U.S. failing Iraqis who helped us
Bob Keeler is a member of the Newsday editorial board.
Illegal, illegal, illegal. There you go. For readers who complain that we never use the word when Newsday writes about immigration, it seemed useful to get it out of the way early.
But this is not about illegal immigration. It's about how our legal immigration and refugee systems are not doing nearly as much as they can to help one of the most sympathetic immigrant groups imaginable: Iraqi refugees who worked for the U.S. government after the invasion of Iraq. That choice made them targets of the insurgency.
A Senate committee held a hearing on the Iraqi refugee issue just last week. There are well over 4 million Iraqi refugees, about half displaced internally in Iraq, and half outside that wrecked country, mostly in nearby nations in the Middle East.

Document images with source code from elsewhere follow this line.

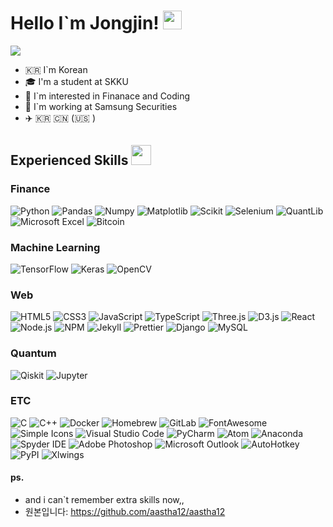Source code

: <h1> Hello I`m Jongjin! <img src = "https://raw.githubusercontent.com/MartinHeinz/MartinHeinz/master/wave.gif" width = 30px> </h1>
<p align='center'>
</p>

<p>
  <a href="https://github.com/DenverCoder1/readme-typing-svg"><img src="https://readme-typing-svg.herokuapp.com?&font=IBM+Plex+Sans&color=abcdef&size=20&lines=Welcome+to+my+GitHub+Profile!;I+studied+Finance+and+Coding!;" /></a>
</p>

- 🇰🇷 I`m Korean
- 🎓 I'm a student at SKKU
- 💬 I`m interested in Finanace and Coding
- 💼 I`m working at Samsung Securities
- ✈️ 🇰🇷 🇨🇳 (🇺🇸 )
          
<h2> Experienced Skills <img src = "https://media2.giphy.com/media/QssGEmpkyEOhBCb7e1/giphy.gif?cid=ecf05e47a0n3gi1bfqntqmob8g9aid1oyj2wr3ds3mg700bl&rid=giphy.gif" width = 32px> </h2>

<h3>Finance</h3>
  <p>
    <img alt="Python" src="https://img.shields.io/badge/Python-3776AB?style=for-the-badge&logo=python&logoColor=white">
    <img alt="Pandas" src="https://img.shields.io/badge/Pandas-2C2D72?style=for-the-badge&logo=pandas&logoColor=white">
    <img alt="Numpy" src="https://img.shields.io/badge/Numpy-777BB4?style=for-the-badge&logo=numpy&logoColor=white">
    <img alt="Matplotlib" src="https://img.shields.io/badge/matplotlib-239120?style=for-the-badge&logo=plotly&logoColor=white">
    <img alt="Scikit" src="https://img.shields.io/badge/scikit_learn-F7931E?style=for-the-badge&logo=scikit-learn&logoColor=white">
    <img alt="Selenium" src="https://img.shields.io/badge/Selenium-43B02A?style=for-the-badge&logo=Selenium&logoColor=white">
    <img alt="QuantLib" src="https://img.shields.io/badge/Quantlib-000000?style=for-the-badge&logo=Quantcast&logoColor=white">
    <img alt="Microsoft Excel" src="https://img.shields.io/badge/microsoft%20excel-217346?style=for-the-badge&logo=microsoft%20excel&logoColor=white">
    <img alt="Bitcoin" src="https://img.shields.io/badge/bitcoin-F7931A?style=for-the-badge&logo=bitcoin&logoColor=white">
  </p>
  
<h3>Machine Learning</h3>
  <p>
    <img alt="TensorFlow" src="https://img.shields.io/badge/tensorflow-FF6F00?style=for-the-badge&logo=tensorflow&logoColor=white">
    <img alt="Keras" src="https://img.shields.io/badge/Keras-D00000?style=for-the-badge&logo=Keras&logoColor=white">
    <img alt="OpenCV" src="https://img.shields.io/badge/OpenCV-27338e?style=for-the-badge&logo=OpenCV&logoColor=white">
  </p>
  
<h3>Web</h3>
  <p>
    <img alt="HTML5" src="https://img.shields.io/badge/html5-E34F26?style=for-the-badge&logo=html5&logoColor=white">
    <img alt="CSS3" src="https://img.shields.io/badge/css3-1572B6?style=for-the-badge&logo=css3&logoColor=white">
    <img alt="JavaScript" src="https://img.shields.io/badge/javascript-F7DF1E?style=for-the-badge&logo=javascript&logoColor=white">
    <img alt="TypeScript" src="https://img.shields.io/badge/typescript-3178C6?style=for-the-badge&logo=typescript&logoColor=white">
    <img alt="Three.js" src="https://img.shields.io/badge/three.js-000000?style=for-the-badge&logo=three.js&logoColor=white">
    <img alt="D3.js" src="https://img.shields.io/badge/D3.js-F9A03C?style=for-the-badge&logo=d3.js&logoColor=white">
    <img alt="React" src="https://img.shields.io/badge/react-61DAFB?style=for-the-badge&logo=react&logoColor=white">
    <img alt="Node.js" src="https://img.shields.io/badge/Node.js-339933?style=for-the-badge&logo=node.js&logoColor=white">
    <img alt="NPM" src="https://img.shields.io/badge/npm-CB3837?style=for-the-badge&logo=npm&logoColor=white">
    <img alt="Jekyll" src="https://img.shields.io/badge/jekyll-CC0000?style=for-the-badge&logo=jekyll&logoColor=white">
    <img alt="Prettier" src="https://img.shields.io/badge/prettier-F7B93E?style=for-the-badge&logo=prettier&logoColor=white">
    <img alt="Django" src="https://img.shields.io/badge/django-092E20?style=for-the-badge&logo=django&logoColor=white">
    <img alt="MySQL" src="https://img.shields.io/badge/MySQL-4479A1?style=for-the-badge&logo=MySQL&logoColor=white">
  </p>
  
<h3>Quantum</h3>
  <p>
    <img alt="Qiskit" src="https://img.shields.io/badge/Qiskit-6929C4?style=for-the-badge&logo=Qiskit&logoColor=white">
    <img alt="Jupyter" src="https://img.shields.io/badge/Jupyter-F37626.svg?&style=for-the-badge&logo=Jupyter&logoColor=white">
  </p>
  
<h3>ETC</h3>
  <p>
    <img alt="C" src="https://img.shields.io/badge/c-A8B9CC?style=for-the-badge&logo=c&logoColor=white">
    <img alt="C++" src="https://img.shields.io/badge/C++-00599C?style=for-the-badge&logo=C++&logoColor=white">
    <img alt="Docker" src="https://img.shields.io/badge/Docker-2496ED?style=for-the-badge&logo=docker&logoColor=white">
    <img alt="Homebrew" src="https://img.shields.io/badge/homebrew-FBB040?style=for-the-badge&logo=homebrew&logoColor=white">
    <img alt="GitLab" src="https://img.shields.io/badge/gitlab-FCA121?style=for-the-badge&logo=gitlab&logoColor=white">
    <img alt="FontAwesome" src="https://img.shields.io/badge/font%20awesome-528DD7?style=for-the-badge&logo=font%20awesome&logoColor=white">
    <img alt="Simple Icons" src="https://img.shields.io/badge/simple%20icons-111111?style=for-the-badge&logo=simple%20icons&logoColor=white">
    <img alt="Visual Studio Code" src="https://img.shields.io/badge/visual%20studio%20code-007ACC?style=for-the-badge&logo=visual%20studio%20code&logoColor=white">
    <img alt="PyCharm" src="https://img.shields.io/badge/pycharm-000000?style=for-the-badge&logo=pycharm&logoColor=white">
    <img alt="Atom" src="https://img.shields.io/badge/atom-66595C?style=for-the-badge&logo=atom&logoColor=white">
    <img alt="Anaconda" src="https://img.shields.io/badge/anaconda-44A833?style=for-the-badge&logo=anaconda&logoColor=white">
    <img alt="Spyder IDE" src="https://img.shields.io/badge/Spyder%20IDE-FF0000?style=for-the-badge&logo=Spyder%20IDE&logoColor=white">
    <img alt="Adobe Photoshop" src="https://img.shields.io/badge/adobe%20photoshop-31A8FF?style=for-the-badge&logo=adobe%20photoshop&logoColor=white">
    <img alt="Microsoft Outlook" src="https://img.shields.io/badge/microsoft%20outlook-0078D4?style=for-the-badge&logo=microsoft%20outlook&logoColor=white">
    <img alt="AutoHotkey" src="https://img.shields.io/badge/autohotkey-334455?style=for-the-badge&logo=autohotkey&logoColor=white">
    <img alt="PyPI" src="https://img.shields.io/badge/pypi-3775A9?style=for-the-badge&logo=pypi&logoColor=white">
    <img alt="Xlwings" src="https://img.shields.io/badge/xlwings-217346?style=for-the-badge&logo=microsoft%20excel&logoColor=white">
  </p>
  
  #### ps.
- and i can`t remember extra skills now,,
- 원본입니다: https://github.com/aastha12/aastha12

Nobody says the United States needs to make room for 4 million Iraqi refugees. But our nation isn't doing its share. Why? Remember what then-Secretary of State Colin Powell told President George W. Bush before the 2003 Iraq invasion. It was a you-break-it-you-buy-it pottery rule: "You will own all their hopes, aspirations, and problems," Powell is quoted as saying, in Bob Woodward's book "Plan of Attack."
There was a refugee problem before the invasion. One cause was the 1980-88 Iran-Iraq war. Its iconic image was a 1983 photo of our friend and anti-Iran ally, Saddam Hussein, shaking hands with Donald Rumsfeld, then a special envoy of President Ronald Reagan. Another cause was Operation Desert Storm in 1991, against Hussein, by then our former friend and ally. But the 2003 invasion -- run by Rumsfeld, by then secretary of defense -- has worsened the dislocation.
Those living in surrounding countries are usually distrusted and marginalized, often unable to get work, unwilling to return to Iraq, where so many communities have been shattered.
For those displaced inside Iraq, perhaps the most vulnerable subgroup is people who worked for the U.S. government, in roles such as translators. In the eyes of the forces who continue to resist the occupation violently, they are seen as hated collaborators.
Our national response to all the displacement was the Refugee Crisis in Iraq Act of 2007. One of its elements was the special immigrant visa program admit up to 5,000 Iraqis a year who had served the United States. That program didn't really get going until 2008. By now, it could have admitted as many as 20,000 of these former U.S. employees -- plus their immediate families. The actual number is less than 3,200.
Under all programs, 55,000 to 60,000 Iraqi refugees have come here. Unfortunately, two of them were arrested in May in Kentucky on terrorism charges. At the Senate hearing, Rand Paul (R-Ky.), called for slowing Iraqi admissions. We must preserve our security, but without hurting a particularly vulnerable group.
The two men arrested did not enter through the special program for former U.S. employees, and the program shouldn't suffer a further tightening. The program is already grinding more slowly than other, more broad-based aspects of our Iraqi refugee system.
"One of the problems we're facing right now is it's taking a very long time," said Kate Norland of the Iraqi Refugee Assistance Project at the University of Pennsylvania Law School. "People are hearing back, 'You'll hear in six months.' " While waiting for admission, one client of the project in Iraq got shot -- but survived. At least, she said, some avenue of a review should be available for those rejected at the start of the special program.
We must do more to help people who were endangered when we hired them. The refugee problem is ours. As Powell said: We broke it. We bought it.